Children attend various different forms of pre-school when they’re aged between three and five years old. Pre-school learning and education environments can involve nurseries, day centres, children’s centres, playgroups, reception classes at primary schools or even going to a registered childminder. With all of the options, there are practical things you can do to ensure your child is ready to be at pre-school.

Toilet Training

One of the usual requirements by all types of pre-schools, is that children should be successfully toilet trained by the time they attend pre-school, so this is one area which you may need to work on to get your child ready. All children grow and develop at different rates, so whilst some children may fly through toilet training with ease, others may take a while longer.

If your child is still having toilet training problems when the time for pre-school is getting nearer, then have a chat to the teachers who’ll be running the pre-school. It may be nothing to worry about and some children take to it soon after going to pre-school, especially when they see the example set by other children.

Discipline and Behaviour

Children do need to have a degree of discipline and be able to respond well to instructions from a pre-school teacher, otherwise they may run into problems when they’re at pre-school. As a parent, you’re likely to also feel happier about your child if their behaviour is okay and they’re not regularly prone to throwing tantrums about the smallest of issues.

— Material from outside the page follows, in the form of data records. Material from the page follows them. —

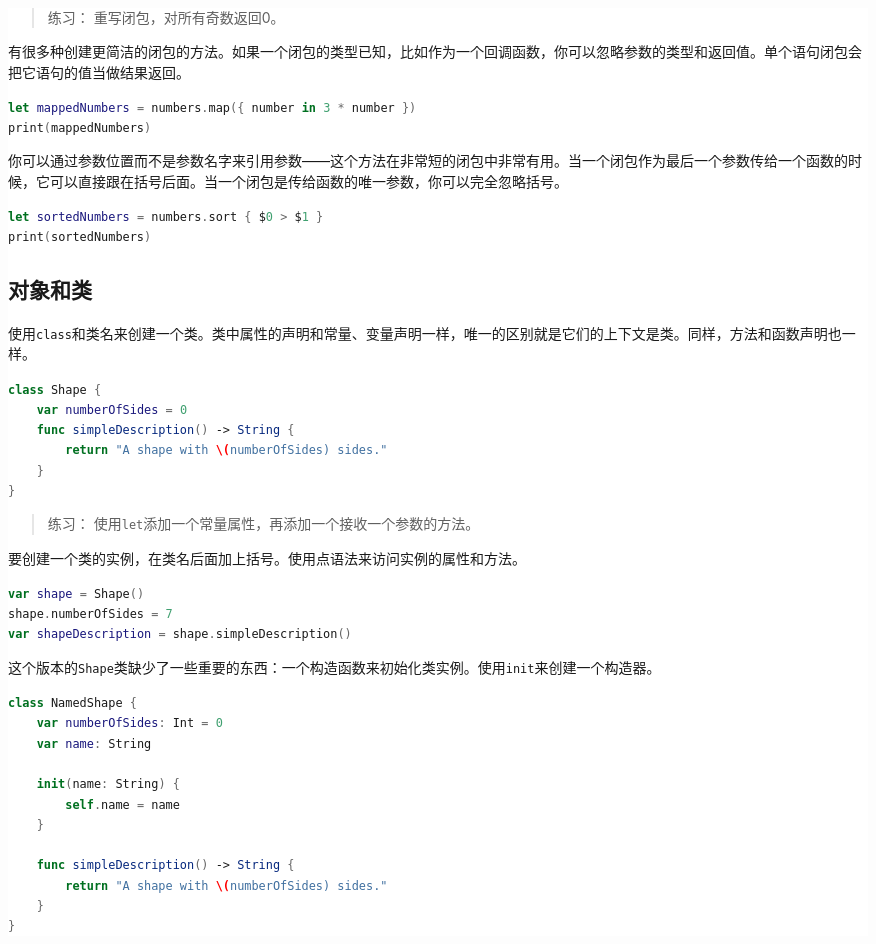 > 练习：
> 重写闭包，对所有奇数返回0。

有很多种创建更简洁的闭包的方法。如果一个闭包的类型已知，比如作为一个回调函数，你可以忽略参数的类型和返回值。单个语句闭包会把它语句的值当做结果返回。

```swift
let mappedNumbers = numbers.map({ number in 3 * number })
print(mappedNumbers)
```

你可以通过参数位置而不是参数名字来引用参数——这个方法在非常短的闭包中非常有用。当一个闭包作为最后一个参数传给一个函数的时候，它可以直接跟在括号后面。当一个闭包是传给函数的唯一参数，你可以完全忽略括号。

```swift
let sortedNumbers = numbers.sort { $0 > $1 }
print(sortedNumbers)
```

<a name="objects_and_classes"></a>
## 对象和类

使用`class`和类名来创建一个类。类中属性的声明和常量、变量声明一样，唯一的区别就是它们的上下文是类。同样，方法和函数声明也一样。

```swift
class Shape {
    var numberOfSides = 0
    func simpleDescription() -> String {
        return "A shape with \(numberOfSides) sides."
    }
}
```

> 练习：
> 使用`let`添加一个常量属性，再添加一个接收一个参数的方法。

要创建一个类的实例，在类名后面加上括号。使用点语法来访问实例的属性和方法。

```swift
var shape = Shape()
shape.numberOfSides = 7
var shapeDescription = shape.simpleDescription()
```

这个版本的`Shape`类缺少了一些重要的东西：一个构造函数来初始化类实例。使用`init`来创建一个构造器。

```swift
class NamedShape {
    var numberOfSides: Int = 0
    var name: String

    init(name: String) {
        self.name = name
    }

    func simpleDescription() -> String {
        return "A shape with \(numberOfSides) sides."
    }
}
```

If you are having any discipline problems, then recognising it in advance may give you time to try and rectify the problems before your child goes to pre-school.

Being Left Without Parents

Young children take time to get used to being left somewhere without their parents staying and it is an ability they get used to as time goes by. However, it does help make the situation a bit easier if they’re relatively comfortable about this in advance of going to pre-school. Although pre-school sessions will only be for a set time and not all day, as school will be, it’s still a big change for some children to be their without a parent in attendance too.


As children will be at pre-school without their parents there too, they need to have a certain degree of communicative abilities, so they can communicate their needs verbally. This is especially important if they’re not feeling well or are having any problems, so they can communicate the issue to a responsible adult. But it also helps to be able to communicate well with the other children at pre-school and it can help them develop friendships.

If your child has any communication issues, then it would be advisable to try and work on them before he goes off to pre-school.

Reading and Writing

Although some reading and writing will be worked on at pre-school, it certainly helps if your child has a basic understanding of reading and writing. Again, this is a skill that you can work on at home with your child and help them be prepared and ready to face life at pre-school.